─── Input material

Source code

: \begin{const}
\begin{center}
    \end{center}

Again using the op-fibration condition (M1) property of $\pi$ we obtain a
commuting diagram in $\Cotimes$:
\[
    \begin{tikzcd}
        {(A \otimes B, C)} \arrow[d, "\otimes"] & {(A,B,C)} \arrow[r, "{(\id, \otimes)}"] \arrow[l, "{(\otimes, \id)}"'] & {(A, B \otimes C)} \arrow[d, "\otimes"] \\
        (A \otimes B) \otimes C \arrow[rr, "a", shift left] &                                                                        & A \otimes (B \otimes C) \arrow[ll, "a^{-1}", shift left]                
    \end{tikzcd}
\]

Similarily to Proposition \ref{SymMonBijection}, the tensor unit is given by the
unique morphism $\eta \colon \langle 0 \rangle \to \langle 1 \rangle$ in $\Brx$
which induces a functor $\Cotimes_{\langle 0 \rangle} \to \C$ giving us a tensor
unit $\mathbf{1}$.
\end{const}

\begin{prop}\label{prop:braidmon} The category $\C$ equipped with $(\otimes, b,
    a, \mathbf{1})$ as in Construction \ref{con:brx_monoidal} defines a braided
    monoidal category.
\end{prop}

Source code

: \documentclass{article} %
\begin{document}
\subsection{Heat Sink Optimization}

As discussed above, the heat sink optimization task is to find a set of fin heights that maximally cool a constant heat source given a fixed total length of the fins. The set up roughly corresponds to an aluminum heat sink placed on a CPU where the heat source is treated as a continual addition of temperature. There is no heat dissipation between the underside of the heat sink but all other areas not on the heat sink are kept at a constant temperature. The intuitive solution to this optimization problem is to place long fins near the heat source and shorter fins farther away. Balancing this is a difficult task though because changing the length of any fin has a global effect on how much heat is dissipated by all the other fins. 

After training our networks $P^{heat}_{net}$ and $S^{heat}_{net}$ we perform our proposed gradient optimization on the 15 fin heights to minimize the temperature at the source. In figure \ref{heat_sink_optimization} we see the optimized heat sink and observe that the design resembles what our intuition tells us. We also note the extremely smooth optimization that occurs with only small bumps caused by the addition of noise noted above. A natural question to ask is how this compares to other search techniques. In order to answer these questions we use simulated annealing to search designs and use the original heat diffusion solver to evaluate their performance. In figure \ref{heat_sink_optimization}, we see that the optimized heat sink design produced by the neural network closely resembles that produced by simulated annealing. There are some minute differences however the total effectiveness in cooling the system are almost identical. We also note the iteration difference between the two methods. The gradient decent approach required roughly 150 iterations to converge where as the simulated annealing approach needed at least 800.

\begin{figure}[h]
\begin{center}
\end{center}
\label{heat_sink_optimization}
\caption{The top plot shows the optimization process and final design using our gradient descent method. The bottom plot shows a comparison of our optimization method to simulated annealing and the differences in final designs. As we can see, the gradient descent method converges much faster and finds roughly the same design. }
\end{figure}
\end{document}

──────

* Description of the task
Check each line above for the word "begin". Then state how many lines contain it, and nothing more.

* Exercise answer
7